Given data START
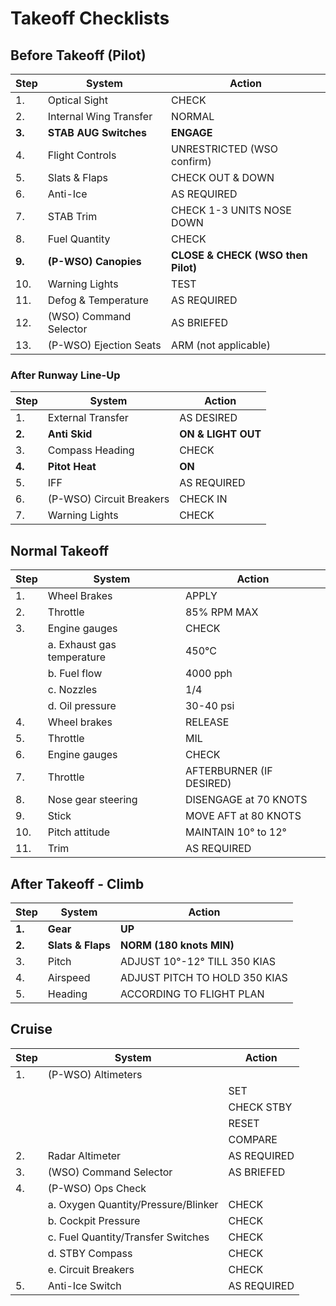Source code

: # Takeoff Checklists

## Before Takeoff (Pilot)

| Step    | System                     | Action                             |
|---------|----------------------------|------------------------------------|
| 1.      | Optical Sight              | CHECK                              |
| 2.      | Internal Wing Transfer     | NORMAL                             |
| **3.**  | **STAB AUG Switches**      | **ENGAGE**                         |
| 4.      | Flight Controls            | UNRESTRICTED (WSO confirm)         |
| 5.      | Slats & Flaps              | CHECK OUT & DOWN                   |
| 6.      | Anti-Ice                   | AS REQUIRED                        |
| 7.      | STAB Trim                  | CHECK 1-3 UNITS NOSE DOWN          |
| 8.      | Fuel Quantity              | CHECK                              |
| **9.**  | **(P-WSO) Canopies**       | **CLOSE & CHECK (WSO then Pilot)** |
| 10.     | Warning Lights             | TEST                               |
| 11.     | Defog & Temperature        | AS REQUIRED                        |
| 12.     | (WSO) Command Selector     | AS BRIEFED                         |
| 13.     | (P-WSO) Ejection Seats     | ARM (not applicable)               |

### After Runway Line-Up

| Step   | System                   | Action             |
|--------|--------------------------|--------------------|
| 1.     | External Transfer        | AS DESIRED         |
| **2.** | **Anti Skid**            | **ON & LIGHT OUT** |
| 3.     | Compass Heading          | CHECK              |
| **4.** | **Pitot Heat**           | **ON**             |
| 5.     | IFF                      | AS REQUIRED        |
| 6.     | (P-WSO) Circuit Breakers | CHECK IN           |
| 7.     | Warning Lights           | CHECK              |

<!-- 8. Radar altimeter - OFF (after TO 1F-4-1262) -->

## Normal Takeoff

| Step | System                     | Action                   |
|------|----------------------------|--------------------------|
| 1.   | Wheel Brakes               | APPLY                    |
| 2.   | Throttle                   | 85% RPM MAX              |
| 3.   | Engine gauges              | CHECK                    |
|      | a. Exhaust gas temperature | 450°C                    |
|      | b. Fuel flow               | 4000 pph                 |
|      | c. Nozzles                 | 1/4                      |
|      | d. Oil pressure            | 30-40 psi                |
| 4.   | Wheel brakes               | RELEASE                  |
| 5.   | Throttle                   | MIL                      |
| 6.   | Engine gauges              | CHECK                    |
| 7.   | Throttle                   | AFTERBURNER (IF DESIRED) |
| 8.   | Nose gear steering         | DISENGAGE at 70 KNOTS    |
| 9.   | Stick                      | MOVE AFT at 80 KNOTS     |
| 10.  | Pitch attitude             | MAINTAIN 10° to 12°      |
| 11.  | Trim                       | AS REQUIRED              |

## After Takeoff - Climb

| Step   | System            | Action                        |
|--------|-------------------|-------------------------------|
| **1.** | **Gear**          | **UP**                        |
| **2.** | **Slats & Flaps** | **NORM (180 knots MIN)**      |
| 3.     | Pitch             | ADJUST 10°-12° TILL 350 KIAS  |
| 4.     | Airspeed          | ADJUST PITCH TO HOLD 350 KIAS |
| 5.     | Heading           | ACCORDING TO FLIGHT PLAN      |

## Cruise

| Step | System                              | Action      |
|------|-------------------------------------|-------------|
| 1.   | (P-WSO) Altimeters                  |             |
|      |                                     | SET         |
|      |                                     | CHECK STBY  |
|      |                                     | RESET       |
|      |                                     | COMPARE     |
| 2.   | Radar Altimeter                     | AS REQUIRED |
| 3.   | (WSO) Command Selector              | AS BRIEFED  |
| 4.   | (P-WSO) Ops Check                   |             |
|      | a. Oxygen Quantity/Pressure/Blinker | CHECK       |
|      | b. Cockpit Pressure                 | CHECK       |
|      | c. Fuel Quantity/Transfer Switches  | CHECK       |
|      | d. STBY Compass                     | CHECK       |
|      | e. Circuit Breakers                 | CHECK       |
| 5.   | Anti-Ice Switch                     | AS REQUIRED |

<!-- 2.5. (P-WSO) Survival kit selector switch - AS REQUIRED -->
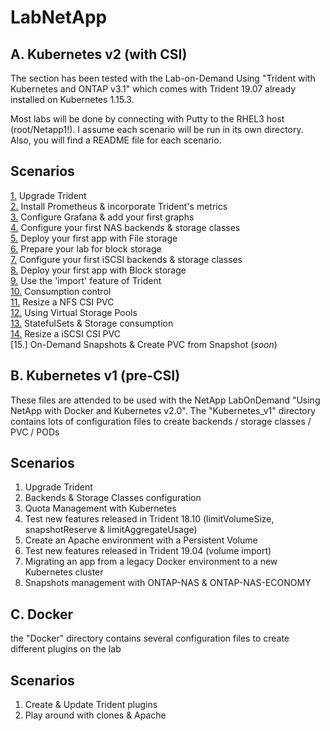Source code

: # LabNetApp

## A. Kubernetes v2 (with CSI)

The section has been tested with the Lab-on-Demand Using "Trident with Kubernetes and ONTAP v3.1" which comes with Trident 19.07 already installed on Kubernetes 1.15.3.

Most labs will be done by connecting with Putty to the RHEL3 host (root/Netapp1!).
I assume each scenario will be run in its own directory. Also, you will find a README file for each scenario.

Scenarios
---------
[1.](Kubernetes_v2/Scenarios/Scenario01)  Upgrade Trident  
[2.](Kubernetes_v2/Scenarios/Scenario02)  Install Prometheus & incorporate Trident's metrics  
[3.](Kubernetes_v2/Scenarios/Scenario03)  Configure Grafana & add your first graphs  
[4.](Kubernetes_v2/Scenarios/Scenario04)  Configure your first NAS backends & storage classes  
[5.](Kubernetes_v2/Scenarios/Scenario05)  Deploy your first app with File storage  
[6.](Kubernetes_v2/Scenarios/Scenario06)  Prepare your lab for block storage  
[7.](Kubernetes_v2/Scenarios/Scenario07)  Configure your first iSCSI backends & storage classes  
[8.](Kubernetes_v2/Scenarios/Scenario08)  Deploy your first app with Block storage  
[9.](Kubernetes_v2/Scenarios/Scenario09)  Use the 'import' feature of Trident  
[10.](Kubernetes_v2/Scenarios/Scenario10) Consumption control  
[11.](Kubernetes_v2/Scenarios/Scenario11) Resize a NFS CSI PVC  
[12.](Kubernetes_v2/Scenarios/Scenario12) Using Virtual Storage Pools  
[13.](Kubernetes_v2/Scenarios/Scenario13) StatefulSets & Storage consumption  
[14.](Kubernetes_v2/Scenarios/Scenario14) Resize a iSCSI CSI PVC  
[15.] On-Demand Snapshots & Create PVC from Snapshot (_soon_)  

## B. Kubernetes v1 (pre-CSI)

These files are attended to be used with the NetApp LabOnDemand "Using NetApp with Docker and Kubernetes v2.0".
The "Kubernetes_v1" directory contains lots of configuration files to create backends / storage classes / PVC / PODs

Scenarios
---------
1. Upgrade Trident
2. Backends & Storage Classes configuration
3. Quota Management with Kubernetes
4. Test new features released in Trident 18.10 (limitVolumeSize, snapshotReserve & limitAggregateUsage)
5. Create an Apache environment with a Persistent Volume
6. Test new features released in Trident 19.04 (volume import)
7. Migrating an app from a legacy Docker environment to a new Kubernetes cluster
8. Snapshots management with ONTAP-NAS & ONTAP-NAS-ECONOMY


## C. Docker

the "Docker" directory contains several configuration files to create different plugins on the lab

Scenarios
---------
1. Create & Update Trident plugins
2. Play around with clones & Apache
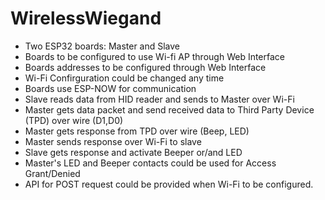 # WirelessWiegand

- Two ESP32 boards: Master and Slave
- Boards to be configured to use Wi-fi AP through Web Interface
- Boards addresses to be configured through Web Interface
- Wi-Fi Confirguration could be changed any time
- Boards use ESP-NOW for communication
- Slave reads data from HID reader and sends to Master over Wi-Fi
- Master gets data packet and send received data to Third Party Device (TPD) over wire (D1,D0)
- Master gets response from TPD over wire (Beep, LED)
- Master sends response over Wi-Fi to slave
- Slave gets response and activate Beeper or/and LED
- Master's LED and Beeper contacts could be used for Access Grant/Denied
- API for POST request could be provided when Wi-Fi to be configured.
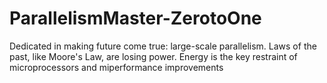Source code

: # ParallelismMaster-ZerotoOne
Dedicated in making future come true: large-scale parallelism. Laws of the past, like Moore's Law, are losing power. Energy is the key restraint of microprocessors and miperformance improvements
Given data END
What is being asked ::
Look through the data and show every line containing "Upgrade".

Result below ::
[1.](Kubernetes_v2/Scenarios/Scenario01)  Upgrade Trident  
1. Upgrade Trident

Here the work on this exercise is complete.